[TASK INPUT — start]
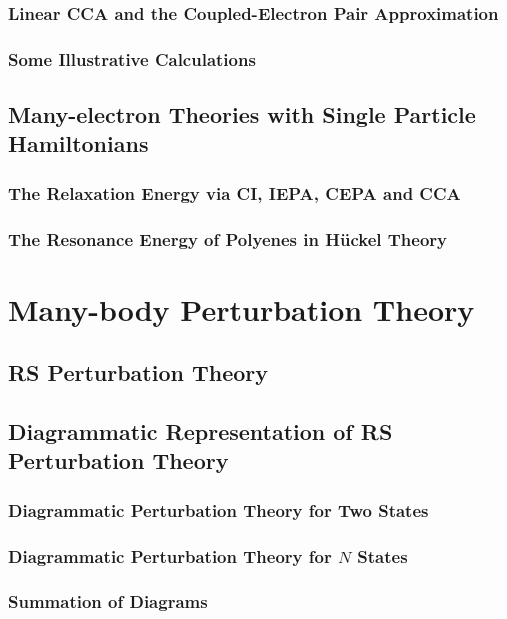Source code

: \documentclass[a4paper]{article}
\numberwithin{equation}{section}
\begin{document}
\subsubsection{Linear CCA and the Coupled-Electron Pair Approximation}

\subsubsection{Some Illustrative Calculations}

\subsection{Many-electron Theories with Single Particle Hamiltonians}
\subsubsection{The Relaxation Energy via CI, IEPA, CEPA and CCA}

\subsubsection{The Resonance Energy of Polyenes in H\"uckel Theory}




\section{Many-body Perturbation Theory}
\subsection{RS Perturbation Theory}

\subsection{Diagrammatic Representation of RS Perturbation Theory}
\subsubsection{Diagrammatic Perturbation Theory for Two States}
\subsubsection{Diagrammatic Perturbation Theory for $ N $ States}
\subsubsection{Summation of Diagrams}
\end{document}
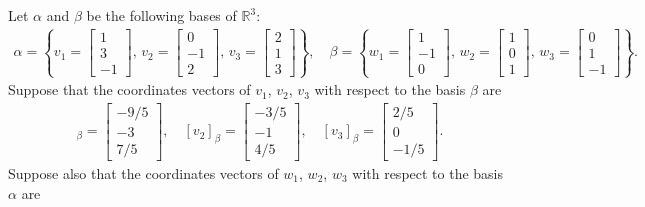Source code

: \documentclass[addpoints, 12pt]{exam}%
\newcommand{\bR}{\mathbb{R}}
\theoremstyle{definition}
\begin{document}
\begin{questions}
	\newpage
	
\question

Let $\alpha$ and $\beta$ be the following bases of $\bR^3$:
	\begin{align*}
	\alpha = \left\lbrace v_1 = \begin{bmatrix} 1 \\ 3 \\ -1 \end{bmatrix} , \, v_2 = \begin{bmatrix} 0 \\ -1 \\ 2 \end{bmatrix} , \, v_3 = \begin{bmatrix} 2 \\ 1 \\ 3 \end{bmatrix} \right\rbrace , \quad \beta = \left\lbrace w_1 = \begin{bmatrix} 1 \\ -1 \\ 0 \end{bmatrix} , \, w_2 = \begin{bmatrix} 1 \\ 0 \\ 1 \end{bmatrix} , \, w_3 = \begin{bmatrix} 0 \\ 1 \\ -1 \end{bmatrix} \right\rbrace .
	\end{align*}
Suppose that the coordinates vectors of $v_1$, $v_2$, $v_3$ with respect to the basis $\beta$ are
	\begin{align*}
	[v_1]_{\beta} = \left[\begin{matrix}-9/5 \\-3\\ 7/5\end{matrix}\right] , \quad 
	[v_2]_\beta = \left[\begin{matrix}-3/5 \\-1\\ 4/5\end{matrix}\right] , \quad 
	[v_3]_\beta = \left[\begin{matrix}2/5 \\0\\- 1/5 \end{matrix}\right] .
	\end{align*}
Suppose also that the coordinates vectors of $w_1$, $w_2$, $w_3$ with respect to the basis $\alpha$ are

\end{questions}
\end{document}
[TASK INPUT — finish]
__EXERCISE DETAILS__. If an entry above holds a picture, leave that picture out and print the rest exactly.

__RESPONSE__.
Source code

: \documentclass[a4paper]{article}
\numberwithin{equation}{section}
\begin{document}
\subsubsection{Linear CCA and the Coupled-Electron Pair Approximation}

\subsubsection{Some Illustrative Calculations}

\subsection{Many-electron Theories with Single Particle Hamiltonians}
\subsubsection{The Relaxation Energy via CI, IEPA, CEPA and CCA}

\subsubsection{The Resonance Energy of Polyenes in H\"uckel Theory}




\section{Many-body Perturbation Theory}
\subsection{RS Perturbation Theory}

\subsection{Diagrammatic Representation of RS Perturbation Theory}
\subsubsection{Diagrammatic Perturbation Theory for Two States}
\subsubsection{Diagrammatic Perturbation Theory for $ N $ States}
\subsubsection{Summation of Diagrams}
\end{document}
Source code

: \documentclass[addpoints, 12pt]{exam}%
\newcommand{\bR}{\mathbb{R}}
\theoremstyle{definition}
\begin{document}
\begin{questions}
	\newpage
	
\question

Let $\alpha$ and $\beta$ be the following bases of $\bR^3$:
	\begin{align*}
	\alpha = \left\lbrace v_1 = \begin{bmatrix} 1 \\ 3 \\ -1 \end{bmatrix} , \, v_2 = \begin{bmatrix} 0 \\ -1 \\ 2 \end{bmatrix} , \, v_3 = \begin{bmatrix} 2 \\ 1 \\ 3 \end{bmatrix} \right\rbrace , \quad \beta = \left\lbrace w_1 = \begin{bmatrix} 1 \\ -1 \\ 0 \end{bmatrix} , \, w_2 = \begin{bmatrix} 1 \\ 0 \\ 1 \end{bmatrix} , \, w_3 = \begin{bmatrix} 0 \\ 1 \\ -1 \end{bmatrix} \right\rbrace .
	\end{align*}
Suppose that the coordinates vectors of $v_1$, $v_2$, $v_3$ with respect to the basis $\beta$ are
	\begin{align*}
	[v_1]_{\beta} = \left[\begin{matrix}-9/5 \\-3\\ 7/5\end{matrix}\right] , \quad 
	[v_2]_\beta = \left[\begin{matrix}-3/5 \\-1\\ 4/5\end{matrix}\right] , \quad 
	[v_3]_\beta = \left[\begin{matrix}2/5 \\0\\- 1/5 \end{matrix}\right] .
	\end{align*}
Suppose also that the coordinates vectors of $w_1$, $w_2$, $w_3$ with respect to the basis $\alpha$ are

\end{questions}
\end{document}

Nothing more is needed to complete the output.